— Task to complete —
Looking through the listing below, state how many lines have the word "data" in them. Only the number should be given.

— Given records —

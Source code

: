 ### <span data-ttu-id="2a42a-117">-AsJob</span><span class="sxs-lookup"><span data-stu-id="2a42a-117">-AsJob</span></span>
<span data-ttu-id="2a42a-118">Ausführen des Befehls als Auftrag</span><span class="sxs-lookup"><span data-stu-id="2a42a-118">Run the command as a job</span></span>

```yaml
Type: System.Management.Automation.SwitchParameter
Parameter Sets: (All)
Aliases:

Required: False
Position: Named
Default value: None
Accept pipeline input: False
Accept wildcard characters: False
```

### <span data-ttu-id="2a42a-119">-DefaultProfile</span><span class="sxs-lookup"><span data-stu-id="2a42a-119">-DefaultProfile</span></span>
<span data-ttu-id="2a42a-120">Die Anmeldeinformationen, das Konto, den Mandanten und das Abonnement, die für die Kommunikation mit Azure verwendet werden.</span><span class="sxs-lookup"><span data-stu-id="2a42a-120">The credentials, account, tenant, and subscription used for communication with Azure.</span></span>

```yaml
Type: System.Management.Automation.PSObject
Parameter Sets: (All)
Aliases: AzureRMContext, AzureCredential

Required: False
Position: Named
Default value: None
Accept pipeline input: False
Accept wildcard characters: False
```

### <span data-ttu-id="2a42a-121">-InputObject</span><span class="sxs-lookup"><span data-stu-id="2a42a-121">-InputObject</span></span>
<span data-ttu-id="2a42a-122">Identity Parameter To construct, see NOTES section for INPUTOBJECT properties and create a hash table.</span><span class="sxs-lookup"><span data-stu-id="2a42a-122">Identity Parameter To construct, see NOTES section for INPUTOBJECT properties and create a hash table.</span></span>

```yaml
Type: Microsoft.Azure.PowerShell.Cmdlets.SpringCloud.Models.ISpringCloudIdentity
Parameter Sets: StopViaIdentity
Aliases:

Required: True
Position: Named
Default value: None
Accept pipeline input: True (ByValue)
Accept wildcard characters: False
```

— Your response —
6